What I have learned from this book is that there are not actually any secrets to happiness. You and I know what are the attitudes and behaviors of happy people. You and I know what we do that makes us happy to the extent that we can be happy, and what makes us tired and miserable and bored. The key is to find the way to transform our lives in such a way to bring about the situation we already know would make us happy. The last two chapters i this book address this point, and they do it in a marvelously simple way. Basically, we do what we think about. If we think about the things that make us happy we are far more likely to do those things.
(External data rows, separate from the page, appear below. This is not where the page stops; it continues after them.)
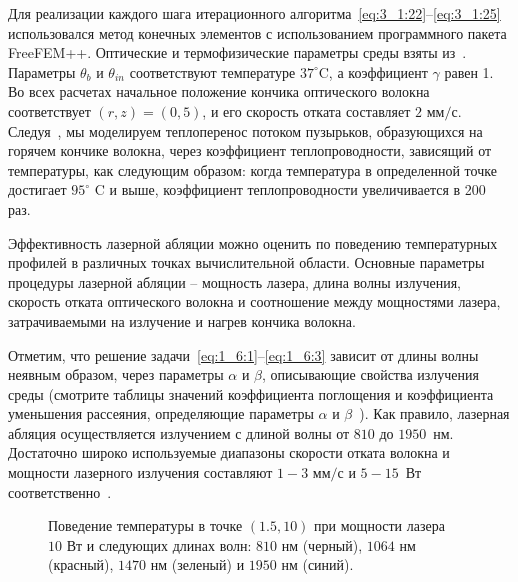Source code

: Для реализации каждого шага итерационного
алгоритма~\eqref{eq:3_1:22}--\eqref{eq:3_1:25}
использовался метод конечных элементов с использованием
программного пакета FreeFEM++\cite{Hecht2012}.
Оптические и термофизические параметры среды
взяты из~\cite{van2014optical}.
Параметры $\theta_{b}$ и $\theta_{i n}$ соответствуют
температуре $37^{\circ} \text{C}$, а коэффициент $\gamma$ равен 1.
Во всех расчетах начальное положение кончика оптического волокна
соответствует $(r, z)=(0,5)$, и его скорость отката составляет
$2 \text{~мм} / \text{с}$.
Следуя~\cite{van2014optical, Some_Poluektova2014},
мы моделируем теплоперенос потоком пузырьков,
образующихся на горячем кончике волокна, через коэффициент теплопроводности,
зависящий от температуры, как следующим образом: когда температура
в определенной точке достигает $95^{\circ}\text{~C}$ и выше,
коэффициент теплопроводности увеличивается в 200 раз.

Эффективность лазерной абляции можно оценить по поведению
температурных профилей в различных точках вычислительной области.
Основные параметры процедуры лазерной абляции -- мощность лазера,
длина волны излучения, скорость отката оптического волокна и
соотношение между мощностями лазера, затрачиваемыми на
излучение и нагрев кончика волокна.

Отметим, что решение задачи~\eqref{eq:1_6:1}--\eqref{eq:1_6:3} зависит от длины
волны неявным образом, через параметры $\alpha$ и $\beta$,
описывающие свойства излучения среды (смотрите таблицы значений коэффициента
поглощения и коэффициента уменьшения рассеяния, определяющие параметры
$\alpha$ и $\beta$~\cite{van2014optical, Some_Poluektova2014}).
Как правило, лазерная абляция осуществляется излучением с длиной волны
от \(810\) до $1950$~нм.
Достаточно широко используемые диапазоны скорости отката волокна и мощности
лазерного излучения составляют $1-3\text{~мм}/\text{с}$
и $5-15$~Вт
соответственно~\cite{
    Mathematical_Mordon2006,
    van2014optical,
    Some_Poluektova2014}.


\begin{figure}[h!t]
    \caption{Поведение температуры в точке $(1.5,10)$
        при мощности лазера $10\text{~Вт}$ и следующих длинах волн:
        $810\text{~нм}$ (черный), $1064\text{~нм}$ (красный),
        $1470\text{~нм}$ (зеленый) и $1950\text{~нм}$ (синий).}
    \label{fig:4_3:4}
\end{figure}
If we think about smiling to people, being generous, appreciating the beauty of what is around us, we are more likely to be people who smile, are generous, and appreciate things. That will make us more happy. If we worry, or have regrets, or tell ourselves we have failed, we are likely to be miserable. If we think about what is lacking we will notice what we lack. If we think about what we have we will be more appreciative of this.

Habits are the key to happiness. I think this might be the wisest thing I have learned from a book about wisdom, that happiness is a habit. To make something a habit you just need to keep focusing on something until you don't notice that you do it. An example in my life is that I used to dislike going grocery shopping, it was a chore. But I have learned to deliberately smile at everyone in the store. Not only does smiling make you feel good, it cheers up the other people at their chores and they smile back at you. Now after perhaps a year of this I find myself automatically smiling when I head into a grocery store. I have a similar response to doing the dishes, warm water and dish soap and an empty mind is really quite a nice combination. For me I will be better off the more of these habits that I develop over time.

The other thing that this book has given me is the opportunity to think about where I belong. Christina and I have moved to Houston, and to this point neither of us feel like we belong here. We aren't really suburban people, we are country or city people. We need a place that is organized around people rather than tasks, places where someone can walk with no particular purpose other than being alive. A place where things of interest appear rather than have to be studiously sought after. I need a place with friends, and friends with whom I can share a common purpose. I have really missed my band probably more than anything because not only were they my friends, but they were my friends with whom I shared a common goal, and that common goal made us happy and was a gift to others.

1 comment:

Jim. King said...

The contrast of suburban life with that of rural or urban life is superbly drawn. Suburbia is not between urban and rural; it is someplace altogether different. Thus, the life style is also unique.